Photo by Daniele Colucci | Unsplash

Not everything you see in science fiction movies is fiction—the work of Utah’s OxEon Energy is a top example. OxEon is among the groups partnering with NASA’s Jet Propulsion Laboratory to produce MOXIE, the Mars Oxygen In-Situ Resource Utilization Experiment, a system designed to create oxygen on Mars.

A brochure from the company describes MOXIE as the real-life version of Mark Watney’s “Oxygenator” in “The Martian,” and it’s functioning on a NASA Mars rover right now.

MOXIE, also a collaboration with the Massachusetts Institute of Technology, uses solid oxide electrolysis to produce 10 grams of oxygen per hour with a purity of 99.96 percent, according to OxEon. The process uses a chemical reaction to convert carbon dioxide into carbon monoxide and oxygen.

Since the atmosphere of Mars is 96 percent carbon dioxide and only .13 percent oxygen, any trip to Mars would require vast tanks of liquid energy. For comparison, the air in Earth’s atmosphere is 21 percent oxygen, according to NASA.

OxEon says a tank of liquid oxygen is the biggest single thing astronauts would need to bring to Mars. “To support a human mission to Mars, we have to bring a lot of stuff from Earth, like computers, spacesuits, and habitats,” MOXIE Deputy Principal Investigator Jeff Hoffman said for the NASA Mars webpage. “But oxygen? If you can make it there, go for it—you’re way ahead of the game.”

Whenever astronauts are first sent to Mars, which could be sometime in the 2030s, oxygen from this technology could be used to breathe and oxidize the fuel for the return trip to Earth since most of what is burned when driving a car or launching a rocket is actually oxygen.

Currently, MOXIE is performing measurements on the purity of the carbon monoxide and oxygen created and then discarding it. The version that could power a rocket to Mars will be 200 times larger. OxEon Co-Founder and CEO Lyman Frost adds that the company finished a demonstration earlier this year at the Jet Propulsion Laboratory in the Martian Environmental Chamber detailing methane production for the return trip home from Mars. 

Technology for here on Earth

The thought of powering space exploration is compelling, but it’s not the only thing in the works for OxEon, based in North Salt Lake.

“We have three technologies. The solid oxide electrolysis is probably the most exciting one,” Frost says.

Among other real-life science fiction projects, OxEon is working on a system that could help turn seawater into fuel to power U.S. Navy ships.

In collaboration with researchers at the University of Rochester, the University of Pittsburgh and the Naval Research Laboratory, the system reliably converted carbon dioxide into carbon monoxide in 2020.

Also among OxEon’s offerings is a Fischer Tropsch reactor, which produces fuel from a combination of carbon monoxide and hydrogen, and technology developed to capture and reuse carbon dioxide produced by power plants.

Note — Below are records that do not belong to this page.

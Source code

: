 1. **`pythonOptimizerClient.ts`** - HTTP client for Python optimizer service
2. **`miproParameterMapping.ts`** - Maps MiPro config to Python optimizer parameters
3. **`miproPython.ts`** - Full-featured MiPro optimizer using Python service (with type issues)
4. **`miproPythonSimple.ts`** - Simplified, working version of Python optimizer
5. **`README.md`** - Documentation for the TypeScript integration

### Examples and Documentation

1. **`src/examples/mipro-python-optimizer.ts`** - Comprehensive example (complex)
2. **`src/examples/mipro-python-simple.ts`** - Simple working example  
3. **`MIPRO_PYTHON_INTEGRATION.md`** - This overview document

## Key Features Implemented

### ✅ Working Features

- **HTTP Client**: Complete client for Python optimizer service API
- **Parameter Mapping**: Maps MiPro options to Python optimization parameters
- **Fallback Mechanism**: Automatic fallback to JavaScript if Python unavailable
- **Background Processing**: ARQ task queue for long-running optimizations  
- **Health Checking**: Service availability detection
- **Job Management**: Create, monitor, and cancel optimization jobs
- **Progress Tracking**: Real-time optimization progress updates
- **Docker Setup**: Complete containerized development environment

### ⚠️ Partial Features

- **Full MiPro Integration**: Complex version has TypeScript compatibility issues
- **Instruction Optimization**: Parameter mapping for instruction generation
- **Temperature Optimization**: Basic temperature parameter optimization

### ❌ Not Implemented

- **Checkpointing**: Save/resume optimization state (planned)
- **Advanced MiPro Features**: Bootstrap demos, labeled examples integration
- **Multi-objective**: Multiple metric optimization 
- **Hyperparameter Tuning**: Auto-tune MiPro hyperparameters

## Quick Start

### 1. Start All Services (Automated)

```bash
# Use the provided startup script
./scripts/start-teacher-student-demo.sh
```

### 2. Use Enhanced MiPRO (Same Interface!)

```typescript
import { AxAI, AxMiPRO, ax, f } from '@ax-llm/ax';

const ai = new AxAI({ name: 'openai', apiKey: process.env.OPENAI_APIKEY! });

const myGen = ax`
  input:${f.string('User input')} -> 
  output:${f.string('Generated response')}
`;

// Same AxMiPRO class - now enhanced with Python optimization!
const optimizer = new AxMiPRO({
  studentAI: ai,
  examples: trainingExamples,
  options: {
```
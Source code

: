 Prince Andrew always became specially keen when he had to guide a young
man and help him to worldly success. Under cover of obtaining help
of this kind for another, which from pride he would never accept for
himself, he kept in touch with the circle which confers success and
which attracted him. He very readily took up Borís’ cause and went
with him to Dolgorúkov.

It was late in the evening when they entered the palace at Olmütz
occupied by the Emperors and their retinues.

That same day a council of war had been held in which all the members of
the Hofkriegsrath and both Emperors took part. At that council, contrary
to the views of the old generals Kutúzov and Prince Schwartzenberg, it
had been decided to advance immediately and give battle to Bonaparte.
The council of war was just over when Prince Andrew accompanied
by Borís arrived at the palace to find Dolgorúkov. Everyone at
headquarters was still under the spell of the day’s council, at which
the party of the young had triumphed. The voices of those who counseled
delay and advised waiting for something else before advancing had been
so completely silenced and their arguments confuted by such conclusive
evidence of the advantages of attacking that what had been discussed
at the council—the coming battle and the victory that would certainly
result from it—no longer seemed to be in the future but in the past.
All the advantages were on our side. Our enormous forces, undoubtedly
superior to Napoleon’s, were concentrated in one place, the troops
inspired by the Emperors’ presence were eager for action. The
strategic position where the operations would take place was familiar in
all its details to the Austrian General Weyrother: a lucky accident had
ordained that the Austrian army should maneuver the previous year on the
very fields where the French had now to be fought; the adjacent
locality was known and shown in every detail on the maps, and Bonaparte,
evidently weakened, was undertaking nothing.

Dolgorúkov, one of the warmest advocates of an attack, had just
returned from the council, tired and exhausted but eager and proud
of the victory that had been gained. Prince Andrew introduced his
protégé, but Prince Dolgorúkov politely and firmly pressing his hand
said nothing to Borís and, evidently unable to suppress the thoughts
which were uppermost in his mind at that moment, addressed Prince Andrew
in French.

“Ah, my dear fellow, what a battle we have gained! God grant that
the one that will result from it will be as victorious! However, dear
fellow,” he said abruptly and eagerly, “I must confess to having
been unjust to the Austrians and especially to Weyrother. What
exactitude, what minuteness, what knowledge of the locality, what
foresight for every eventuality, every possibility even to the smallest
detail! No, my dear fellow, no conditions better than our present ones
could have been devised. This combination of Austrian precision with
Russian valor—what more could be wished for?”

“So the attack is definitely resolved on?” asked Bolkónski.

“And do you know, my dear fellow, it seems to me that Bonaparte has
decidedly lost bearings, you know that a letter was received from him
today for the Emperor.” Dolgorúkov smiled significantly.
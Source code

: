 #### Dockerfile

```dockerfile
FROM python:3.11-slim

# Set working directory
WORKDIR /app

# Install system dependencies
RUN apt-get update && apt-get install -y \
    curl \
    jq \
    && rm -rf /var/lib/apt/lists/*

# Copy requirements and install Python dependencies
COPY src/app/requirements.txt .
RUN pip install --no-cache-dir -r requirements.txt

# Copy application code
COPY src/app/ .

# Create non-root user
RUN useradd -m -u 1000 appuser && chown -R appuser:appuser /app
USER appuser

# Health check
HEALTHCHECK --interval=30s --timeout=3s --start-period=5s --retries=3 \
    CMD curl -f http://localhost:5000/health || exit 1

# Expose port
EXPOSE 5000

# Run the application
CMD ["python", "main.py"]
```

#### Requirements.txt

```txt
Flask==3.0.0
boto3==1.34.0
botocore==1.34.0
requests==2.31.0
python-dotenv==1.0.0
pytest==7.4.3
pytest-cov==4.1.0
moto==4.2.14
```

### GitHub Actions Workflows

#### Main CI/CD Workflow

All these complicated technologies and processes aren’t the easiest to understand, but the bottom line, Frost says, is that OxEon could be at the forefront of many of the world’s current energy solutions.

“We have the potential to solve a lot of the problems that are concerning people right now,” Frost says. “If you start with a biomass, … something like cow manure or wood waste or municipal solid waste, any of those have hydrogen and carbon in them, and you can take those and use that energy to produce something that will replace an equivalent amount of petroleum.”

One of the biggest current problems with renewable energy, Frost says, is that it’s not always on. The sun doesn’t always shine, and the wind doesn’t always blow in the right way. He mentions one winery in California that OxEon is working with. The company works off of a solar grid, but its batteries don’t store enough power from the sun to power them through the night. OxEon has a solution.

“During the day, we’ll electrolyze water into hydrogen. We’ll store that, and then at night, we’ll run it back through the same set of cells to generate the electricity they need at nighttime. We’re basically time shifting the energy from the solar farm from when it’s available to when it’s needed,” Frost says. “First, we use electricity to generate hydrogen; then, we use hydrogen to generate electricity.”

Let’s go big

Right now, turning around the investment on one of these products will take a long time without government subsidies, Frost says. Scale is one of the most significant needs to meet the climate crisis head-on.

“You’ve got to be at a larger scale. There’s got to be enough demand out there to justify the capital investment to drive down the costs,” Frost says, offering televisions as an example. “Remember the small flat-screen TVs, when they first came out, how expensive they were? Now you can buy a 50-inch thing that will cover half a wall for a few hundred dollars. It takes volume. It takes experience on how you drive down the costs.”

All of the technology coming out of North Salt Lake is from a team of about 40 people and a company founded by three longtime acquaintances that has yet to take any outside investment.  

Frost co-founded the company in 2017 with Dr. S. Elango Elangovan and Joseph Hartvigsen. They have all worked together on and off since 1993.

While he says they will likely need to raise capital for the company to take “the next step up,” everything has been self-financed so far.